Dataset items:
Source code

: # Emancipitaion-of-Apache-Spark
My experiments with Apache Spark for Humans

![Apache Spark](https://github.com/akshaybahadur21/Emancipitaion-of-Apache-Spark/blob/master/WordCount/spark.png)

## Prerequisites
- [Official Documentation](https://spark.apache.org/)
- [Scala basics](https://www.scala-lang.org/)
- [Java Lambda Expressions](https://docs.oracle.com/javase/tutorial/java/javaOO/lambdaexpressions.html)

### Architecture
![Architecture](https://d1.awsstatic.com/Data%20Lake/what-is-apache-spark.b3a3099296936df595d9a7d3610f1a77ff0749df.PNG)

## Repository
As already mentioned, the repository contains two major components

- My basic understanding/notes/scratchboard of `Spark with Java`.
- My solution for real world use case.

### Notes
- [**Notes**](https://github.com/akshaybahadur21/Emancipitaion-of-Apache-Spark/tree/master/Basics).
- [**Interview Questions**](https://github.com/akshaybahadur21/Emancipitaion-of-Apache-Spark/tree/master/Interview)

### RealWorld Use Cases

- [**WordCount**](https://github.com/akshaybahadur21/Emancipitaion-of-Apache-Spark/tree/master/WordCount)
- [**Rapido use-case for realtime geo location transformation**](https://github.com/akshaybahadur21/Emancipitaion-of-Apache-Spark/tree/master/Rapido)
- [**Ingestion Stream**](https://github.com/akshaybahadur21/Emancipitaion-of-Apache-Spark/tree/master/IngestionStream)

Aim of the exercise: Each of the records is to be repeated word for word.

Response:
Source code

: # Emancipitaion-of-Apache-Spark
My experiments with Apache Spark for Humans

![Apache Spark](https://github.com/akshaybahadur21/Emancipitaion-of-Apache-Spark/blob/master/WordCount/spark.png)

## Prerequisites
- [Official Documentation](https://spark.apache.org/)
- [Scala basics](https://www.scala-lang.org/)
- [Java Lambda Expressions](https://docs.oracle.com/javase/tutorial/java/javaOO/lambdaexpressions.html)

### Architecture
![Architecture](https://d1.awsstatic.com/Data%20Lake/what-is-apache-spark.b3a3099296936df595d9a7d3610f1a77ff0749df.PNG)

## Repository
As already mentioned, the repository contains two major components

- My basic understanding/notes/scratchboard of `Spark with Java`.
- My solution for real world use case.

### Notes
- [**Notes**](https://github.com/akshaybahadur21/Emancipitaion-of-Apache-Spark/tree/master/Basics).
- [**Interview Questions**](https://github.com/akshaybahadur21/Emancipitaion-of-Apache-Spark/tree/master/Interview)

### RealWorld Use Cases

- [**WordCount**](https://github.com/akshaybahadur21/Emancipitaion-of-Apache-Spark/tree/master/WordCount)
- [**Rapido use-case for realtime geo location transformation**](https://github.com/akshaybahadur21/Emancipitaion-of-Apache-Spark/tree/master/Rapido)
- [**Ingestion Stream**](https://github.com/akshaybahadur21/Emancipitaion-of-Apache-Spark/tree/master/IngestionStream)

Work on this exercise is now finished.